Time-Window Aggregation Functions Reference
Time-window aggregation functions are built-in functions that are used by
defining an Aggregation object in a Batch Feature View or a Stream Feature
View.
-
Example of using a time-window aggregation function in a Batch Feature View
-
Example of using a time-window aggregation function in a Stream Feature View
This page is a reference that contains the available time-window aggregation
functions. The aggregation functions discussed on this page are either available
exclusively under the tecton.aggregation_functions namespace or can only be
specified through string representations. For specific examples of how to use
these functions, please refer to the examples provided under each aggregation
function.
count​
An aggregation function that returns, for a materialization time window, the
number of row values for a column, per entity value (such as a user_id value).
Null values are excluded.
Input column types
- Tecton on Spark: All types
- Tecton on Snowflake: All types
Output column types
Int64
Usage
To use this aggregation, define an Aggregation object, using
function="count", in a Batch Feature View or a Stream Feature View.
Example
Aggregation(column="transaction_id", function="count", time_window=timedelta(days=1))
first_distinct(n)​
An aggregation function that returns, for a materialization time window, the
first N distinct row values for a column, per entity value (such as a user_id
value).
For example, if the first 2 distinct row values for a column, in the
materialization time window, are 10 and 20, then the function returns
[10,20].
The output sequence is in ascending order based on timestamp.

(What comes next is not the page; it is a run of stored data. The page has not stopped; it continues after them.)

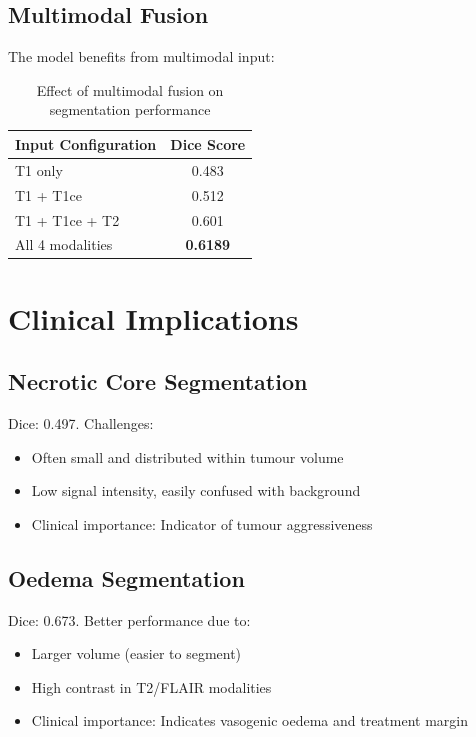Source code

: \documentclass{ecsproject}     %
\begin{document}
\subsection{Multimodal Fusion}

The model benefits from multimodal input:

\begin{table}[h]
\centering
\begin{tabular}{|l|c|}
\hline
\textbf{Input Configuration} & \textbf{Dice Score} \\
\hline
T1 only & 0.483 \\
T1 + T1ce & 0.512 \\
T1 + T1ce + T2 & 0.601 \\
All 4 modalities & \textbf{0.6189} \\
\hline
\end{tabular}
\caption{Effect of multimodal fusion on segmentation performance}
\label{Table:Multimodal}
\end{table}

\section{Clinical Implications}

\subsection{Necrotic Core Segmentation}

Dice: 0.497. Challenges:
\begin{itemize}
    \item Often small and distributed within tumour volume
    \item Low signal intensity, easily confused with background
    \item Clinical importance: Indicator of tumour aggressiveness
\end{itemize}

\subsection{Oedema Segmentation}

Dice: 0.673. Better performance due to:
\begin{itemize}
    \item Larger volume (easier to segment)
    \item High contrast in T2/FLAIR modalities
    \item Clinical importance: Indicates vasogenic oedema and treatment margin
\end{itemize}
\end{document}
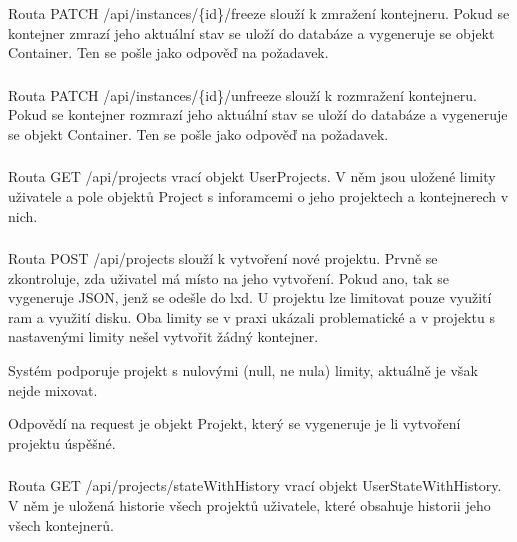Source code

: \documentclass[a4paper,oneside,12pt]{report}
\begin{document}
Routa PATCH  /api/instances/\{id\}/freeze slouží k zmražení kontejneru.
Pokud se kontejner zmrazí jeho aktuální stav se uloží do databáze a vygeneruje se objekt Container.
Ten se pošle jako odpověď na požadavek.


\subsubsection{}

Routa PATCH  /api/instances/\{id\}/unfreeze slouží k rozmražení kontejneru.
Pokud se kontejner rozmrazí jeho aktuální stav se uloží do databáze a vygeneruje se objekt Container.
Ten se pošle jako odpověď na požadavek.


\subsubsection{\color{apiblue}{GET -- /api/projects}}

Routa GET /api/projects vrací objekt UserProjects.
V něm jsou uložené limity uživatele a pole objektů Project s inforamcemi o jeho projektech a kontejnerech v nich.

\subsubsection{\color{apigreen}{POST -- /api/projects}}

Routa POST /api/projects slouží k vytvoření nové projektu.
Prvně se zkontroluje, zda uživatel má místo na jeho vytvoření.
Pokud ano, tak se vygeneruje JSON, jenž se odešle do lxd.
U projektu lze limitovat pouze využití ram a využití disku.
Oba limity se v praxi ukázali problematické a v projektu s nastavenými limity nešel vytvořit žádný kontejner.

Systém podporuje projekt s nulovými (null, ne nula) limity, aktuálně je však nejde mixovat.

Odpovědí na request je objekt Projekt, který se vygeneruje je li vytvoření projektu úspěšné.

\subsubsection{\color{apiblue}{GET -- /api/projects/stateWithHistory}}

Routa GET /api/projects/stateWithHistory vrací objekt UserStateWithHistory.
V něm je uložená historie všech projektů uživatele, které obsahuje historii jeho všech kontejnerů.
\end{document}

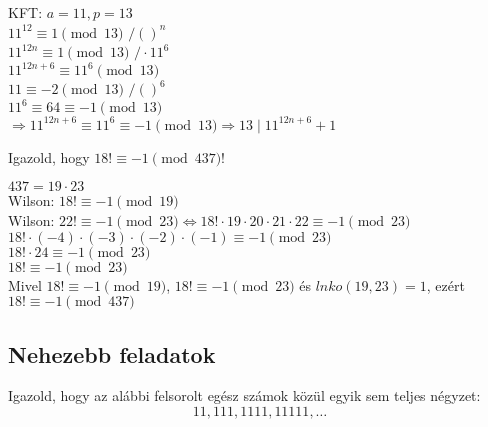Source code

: \begin{solution}
	KFT: $a=11,p=13$\\
	$11^{12}\equiv1\pmod{13}$ $/()^{n}$\\
	$11^{12n}\equiv1\pmod{13}$ $/\cdot11^{6}$\\
	$11^{12n+6}\equiv11^{6}\pmod{13}$ \\
	$11\equiv-2\pmod{13}$ $/()^{6}$\\
	$11^{6}\equiv64\equiv-1\pmod{13}$\\
	$\Rightarrow11^{12n+6}\equiv11^{6}\equiv-1\pmod{13}\Rightarrow13\mid11^{12n+6}+1$ 
\end{solution}
\begin{problem}
	Igazold, hogy $18!\equiv-1\pmod{437}$! 
\end{problem}

\begin{solution}
	$437=19\cdot23$\\
	Wilson: $18!\equiv-1\pmod{19}$\\
	Wilson: $22!\equiv-1\pmod{23}\Leftrightarrow18!\cdot19\cdot20\cdot21\cdot22\equiv-1\pmod{23}$\\
	$18!\cdot(-4)\cdot(-3)\cdot(-2)\cdot(-1)\equiv-1\pmod{23}$\\
	$18!\cdot24\equiv-1\pmod{23}$\\
	$18!\equiv-1\pmod{23}$\\
	Mivel $18!\equiv-1\pmod{19}$, $18!\equiv-1\pmod{23}$ és $lnko(19,23)=1$,
	ezért $18!\equiv-1\pmod{437}$ 
\end{solution}

\subsection*{Nehezebb feladatok}
\begin{extraproblem}
	Igazold, hogy az alábbi felsorolt egész számok közül egyik sem teljes
	négyzet: 
	\[
	11,111,1111,11111,\dots
	\]
\end{extraproblem}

Not currently supported with:
- Tecton on Snowflake
- Serverless Feature Retrieval with Athena
Input column types
String
Output column type
Array[String]
Import this aggregation with
from tecton.aggregation_functions import first_distinct.
Then, define an Aggregation object, using function=first_distinct(n), where
n is an integer > 0 and <= 1000, in a Batch Feature View or a Stream Feature
View.
Example
Aggregation(column="amt", function=first_distinct(2), time_window=timedelta(days=1)).
first(n)​
An aggregation function that returns, for a materialization time window, the
first N row values for a column, per entity value (such as a user_id value).
For example, if the first 2 row values for a column, in the materialization time
window, are 10 and 20, then the function returns [10,20].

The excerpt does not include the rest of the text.